Exercise description → Where does the string "翻墙必看" appear in the material? Copy each line that holds it.

Record extracts →
Start of Block

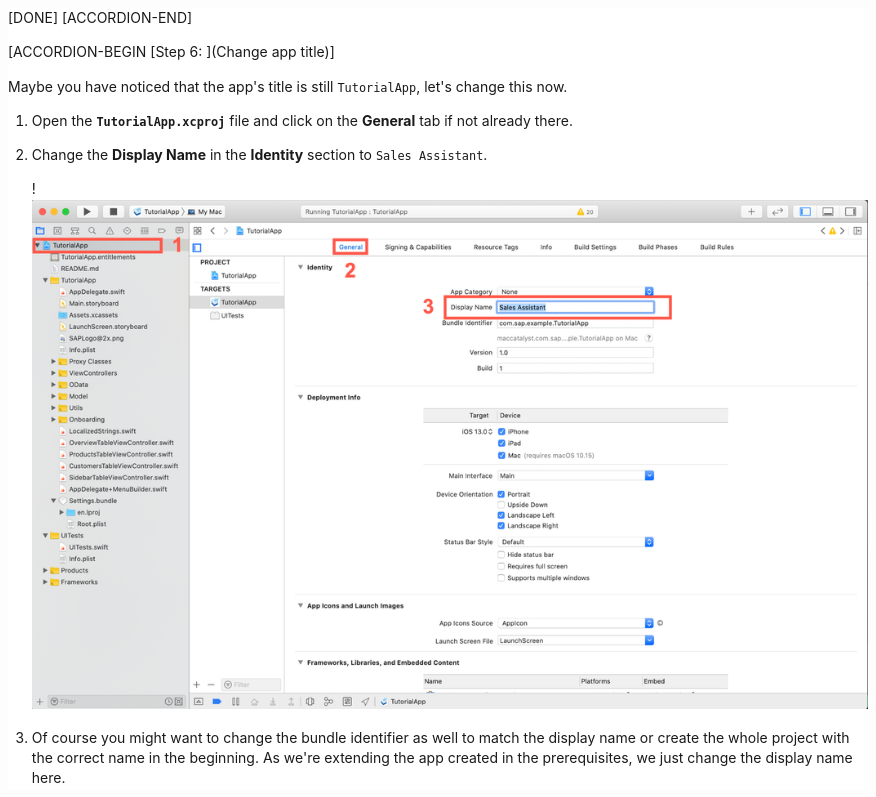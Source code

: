 [DONE]
[ACCORDION-END]


[ACCORDION-BEGIN [Step 6: ](Change app title)]

Maybe you have noticed that the app's title is still `TutorialApp`, let's change this now.

1. Open the **`TutorialApp.xcproj`** file and click on the **General** tab if not already there.

2. Change the **Display Name** in the **Identity** section to `Sales Assistant`.

    !![App Title](fiori-ios-scpms-starter-mission-06-18.png)

3. Of course you might want to change the bundle identifier as well to match the display name or create the whole project with the correct name in the beginning. As we're extending the app created in the prerequisites, we just change the display name here.
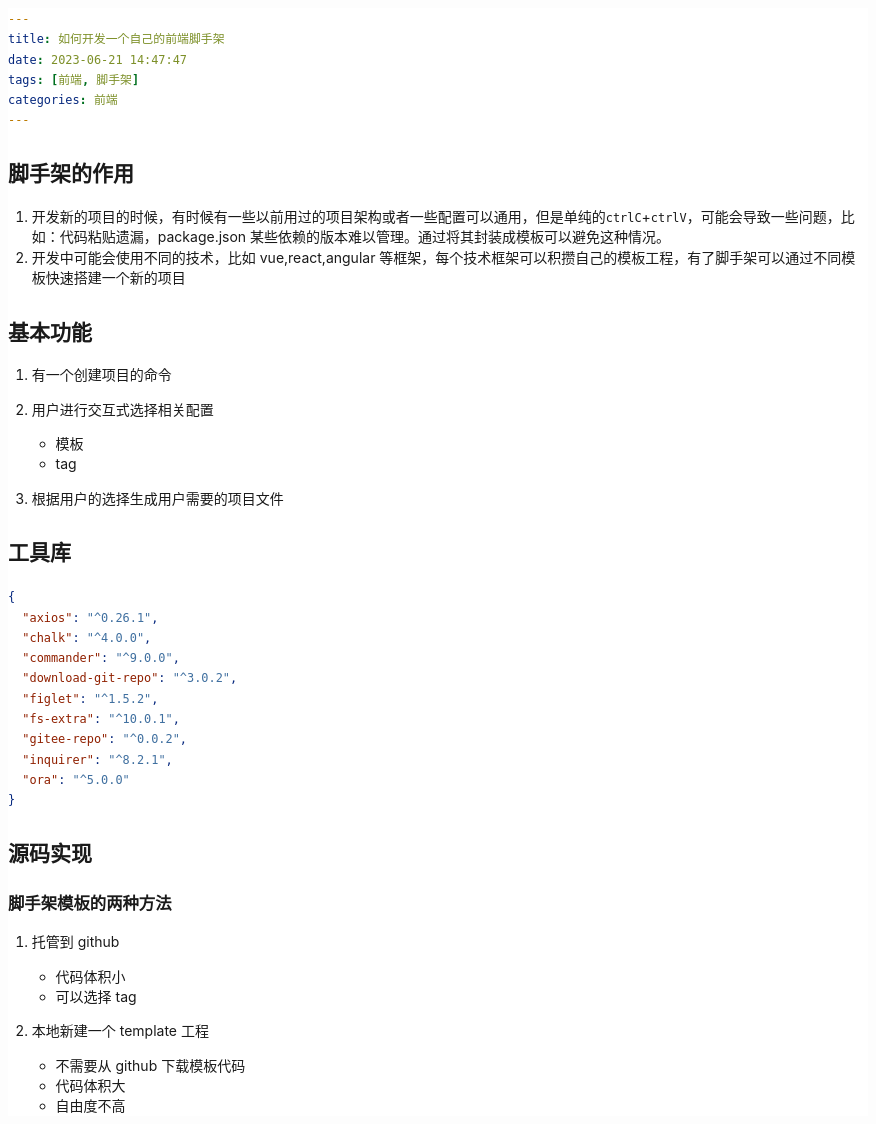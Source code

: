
 ```yaml
---
title: 如何开发一个自己的前端脚手架
date: 2023-06-21 14:47:47
tags: [前端, 脚手架]
categories: 前端
---
```


## 脚手架的作用

1. 开发新的项目的时候，有时候有一些以前用过的项目架构或者一些配置可以通用，但是单纯的`ctrlC`+`ctrlV`，可能会导致一些问题，比如：代码粘贴遗漏，package.json 某些依赖的版本难以管理。通过将其封装成模板可以避免这种情况。
2. 开发中可能会使用不同的技术，比如 vue,react,angular 等框架，每个技术框架可以积攒自己的模板工程，有了脚手架可以通过不同模板快速搭建一个新的项目

## 基本功能

1. 有一个创建项目的命令
2. 用户进行交互式选择相关配置

   - 模板
   - tag

3. 根据用户的选择生成用户需要的项目文件

## 工具库

```json
{
  "axios": "^0.26.1",
  "chalk": "^4.0.0",
  "commander": "^9.0.0",
  "download-git-repo": "^3.0.2",
  "figlet": "^1.5.2",
  "fs-extra": "^10.0.1",
  "gitee-repo": "^0.0.2",
  "inquirer": "^8.2.1",
  "ora": "^5.0.0"
}
```

## 源码实现

### 脚手架模板的两种方法

1. 托管到 github

   - 代码体积小
   - 可以选择 tag

2. 本地新建一个 template 工程

   - 不需要从 github 下载模板代码
   - 代码体积大
   - 自由度不高
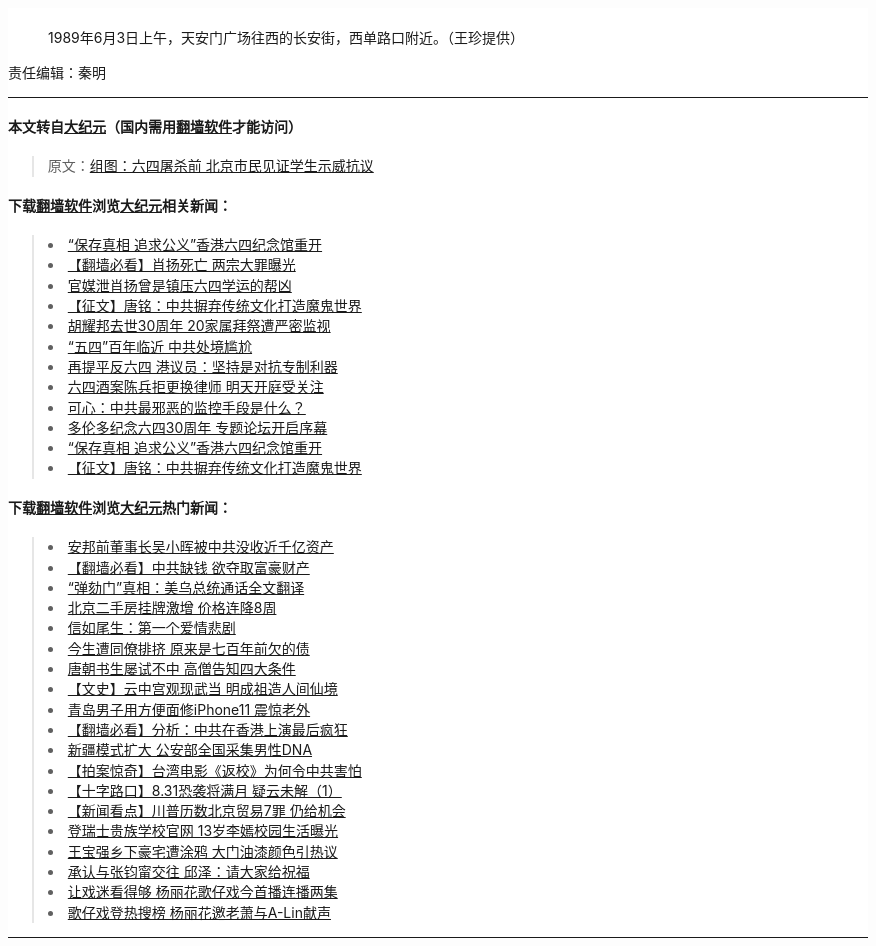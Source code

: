 <figure id="attachment_11288609" style="width: 600px" class="wp-caption aligncenter"><a href="http://i.epochtimes.com/assets/uploads/2019/05/18-19890603.jpg"><img class="size-large wp-image-11288609" src="http://i.epochtimes.com/assets/uploads/2019/05/18-19890603-600x481.jpg" alt="" width="600" b="481" /></a><figcaption class="wp-caption-text">1989年6月3日上午，天安门广场往西的长安街，西单路口附近。（王珍提供）</figcaption></figure>
<p>责任编辑：秦明</p>
<hr>

#### 本文转自<a href="http://www.epochtimes.com">大纪元</a>（国内需用<a href="https://git.io/JesJV">翻墙软件</a>才能访问）
> 原文：<a href="http://www.epochtimes.com/gb/19/5/30/n11288551.htm">组图：六四屠杀前 北京市民见证学生示威抗议</a>
#### 下载<a href="https://git.io/JesJV">翻墙软件</a>浏览<a href="http://www.epochtimes.com">大纪元</a>相关新闻：
> <li><a href="http://www.epochtimes.com/gb/19/4/26/n11215286.htm">“保存真相 追求公义”香港六四纪念馆重开</a></li>
> <li><a href="http://www.epochtimes.com/gb/19/4/24/n11208713.htm">【翻墙必看】肖扬死亡 两宗大罪曝光</a></li>
> <li><a href="http://www.epochtimes.com/gb/19/4/23/n11208441.htm">官媒泄肖扬曾是镇压六四学运的帮凶</a></li>
> <li><a href="http://www.epochtimes.com/gb/19/4/16/n11189827.htm">【征文】唐铭：中共摒弃传统文化打造魔鬼世界</a></li>
> <li><a href="http://www.epochtimes.com/gb/19/4/14/n11186149.htm">胡耀邦去世30周年 20家属拜祭遭严密监视</a></li>
> <li><a href="http://www.epochtimes.com/gb/19/4/13/n11183136.htm">“五四”百年临近 中共处境尴尬</a></li>
> <li><a href="http://www.epochtimes.com/gb/19/4/4/n11161448.htm">再提平反六四 港议员：坚持是对抗专制利器</a></li>
> <li><a href="http://www.epochtimes.com/gb/19/4/3/n11160121.htm">六四酒案陈兵拒更换律师 明天开庭受关注</a></li>
> <li><a href="http://www.epochtimes.com/gb/19/4/1/n11156408.htm">可心：中共最邪恶的监控手段是什么？</a></li>
> <li><a href="http://www.epochtimes.com/gb/19/3/27/n11144536.htm">多伦多纪念六四30周年 专题论坛开启序幕</a></li>
> <li><a href="https://github.com/asdfghy6/djy/blob/master/gb/19/4/26/n11215286.md">“保存真相 追求公义”香港六四纪念馆重开</a></li>
> <li><a href="https://github.com/asdfghy6/djy/blob/master/gb/19/4/16/n11189827.md">【征文】唐铭：中共摒弃传统文化打造魔鬼世界</a></li>

#### 下载<a href="https://git.io/JesJV">翻墙软件</a>浏览<a href="http://www.epochtimes.com">大纪元</a>热门新闻：
> <li><a href="http://www.epochtimes.com/gb/19/9/26/n11547317.htm">安邦前董事长吴小晖被中共没收近千亿资产</a></li>
> <li><a href="http://www.epochtimes.com/gb/19/9/25/n11546931.htm">【翻墙必看】中共缺钱 欲夺取富豪财产</a></li>
> <li><a href="http://www.epochtimes.com/gb/19/9/26/n11547303.htm">“弹劾门”真相：美乌总统通话全文翻译</a></li>
> <li><a href="http://www.epochtimes.com/gb/19/9/25/n11546951.htm">北京二手房挂牌激增 价格连降8周</a></li>
> <li><a href="http://www.epochtimes.com/gb/12/4/16/n3566971.htm">信如尾生：第一个爱情悲剧</a></li>
> <li><a href="http://www.epochtimes.com/gb/15/9/3/n4519621.htm">今生遭同僚排挤 原来是七百年前欠的债</a></li>
> <li><a href="http://www.epochtimes.com/gb/19/9/20/n11534314.htm">唐朝书生屡试不中 高僧告知四大条件</a></li>
> <li><a href="http://www.epochtimes.com/gb/16/7/1/n8056353.htm">【文史】云中宫观现武当 明成祖造人间仙境</a></li>
> <li><a href="http://www.epochtimes.com/gb/19/9/25/n11546708.htm">青岛男子用方便面修iPhone11 震惊老外</a></li>
> <li><a href="http://www.epochtimes.com/gb/19/9/25/n11545125.htm">【翻墙必看】分析：中共在香港上演最后疯狂</a></li>
> <li><a href="http://www.epochtimes.com/gb/19/9/25/n11546501.htm">新疆模式扩大 公安部全国采集男性DNA</a></li>
> <li><a href="http://www.epochtimes.com/gb/19/9/24/n11542455.htm">【拍案惊奇】台湾电影《返校》为何令中共害怕</a></li>
> <li><a href="http://www.epochtimes.com/gb/19/9/25/n11545826.htm">【十字路口】8.31恐袭将满月 疑云未解（1）</a></li>
> <li><a href="http://www.epochtimes.com/gb/19/9/25/n11546490.htm">【新闻看点】川普历数北京贸易7罪 仍给机会</a></li>
> <li><a href="http://www.epochtimes.com/gb/19/9/24/n11544222.htm">登瑞士贵族学校官网 13岁李嫣校园生活曝光</a></li>
> <li><a href="http://www.epochtimes.com/gb/19/9/24/n11544375.htm">王宝强乡下豪宅遭涂鸦 大门油漆颜色引热议</a></li>
> <li><a href="http://www.epochtimes.com/gb/19/9/25/n11545153.htm">承认与张钧甯交往 邱泽：请大家给祝福</a></li>
> <li><a href="http://www.epochtimes.com/gb/19/9/24/n11542872.htm">让戏迷看得够 杨丽花歌仔戏今首播连播两集</a></li>
> <li><a href="http://www.epochtimes.com/gb/19/9/25/n11545320.htm">歌仔戏登热搜榜 杨丽花邀老萧与A-Lin献声</a></li>
<hr>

End of Block

Completed task →
> <li><a href="http://www.epochtimes.com/gb/19/4/24/n11208713.htm">【翻墙必看】肖扬死亡 两宗大罪曝光</a></li>
> <li><a href="http://www.epochtimes.com/gb/19/9/25/n11546931.htm">【翻墙必看】中共缺钱 欲夺取富豪财产</a></li>
> <li><a href="http://www.epochtimes.com/gb/19/9/25/n11545125.htm">【翻墙必看】分析：中共在香港上演最后疯狂</a></li>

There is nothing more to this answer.